━━━ INFORMATION PROVIDED ━━━

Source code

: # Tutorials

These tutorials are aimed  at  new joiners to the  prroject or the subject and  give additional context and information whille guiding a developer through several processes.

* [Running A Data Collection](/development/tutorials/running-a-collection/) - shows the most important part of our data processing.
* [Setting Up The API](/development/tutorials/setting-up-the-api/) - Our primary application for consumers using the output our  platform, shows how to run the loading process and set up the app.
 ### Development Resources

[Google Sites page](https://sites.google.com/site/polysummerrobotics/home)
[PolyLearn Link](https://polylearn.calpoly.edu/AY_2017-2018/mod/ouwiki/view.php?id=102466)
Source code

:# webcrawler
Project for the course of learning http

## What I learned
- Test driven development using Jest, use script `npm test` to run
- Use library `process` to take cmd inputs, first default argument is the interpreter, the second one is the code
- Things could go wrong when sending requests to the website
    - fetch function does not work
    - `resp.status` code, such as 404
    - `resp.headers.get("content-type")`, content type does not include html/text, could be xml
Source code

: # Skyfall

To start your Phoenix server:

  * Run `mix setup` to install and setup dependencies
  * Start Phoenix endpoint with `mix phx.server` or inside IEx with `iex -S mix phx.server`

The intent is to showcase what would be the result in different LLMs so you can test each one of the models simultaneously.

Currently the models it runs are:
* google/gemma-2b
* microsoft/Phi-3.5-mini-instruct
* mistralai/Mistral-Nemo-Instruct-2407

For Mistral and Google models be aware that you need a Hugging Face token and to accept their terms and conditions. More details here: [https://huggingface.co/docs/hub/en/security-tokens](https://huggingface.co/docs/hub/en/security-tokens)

━━━

(ASSIGNMENT):
Among the records above, a stretch begins at the line containing "### Development Resources" and ends at the line containing "## What I learned". Restate that stretch word for word, and nothing else.

(OUTPUT FOR THIS EXERCISE):
 ### Development Resources

[Google Sites page](https://sites.google.com/site/polysummerrobotics/home)
[PolyLearn Link](https://polylearn.calpoly.edu/AY_2017-2018/mod/ouwiki/view.php?id=102466)
Source code

:# webcrawler
Project for the course of learning http

## What I learned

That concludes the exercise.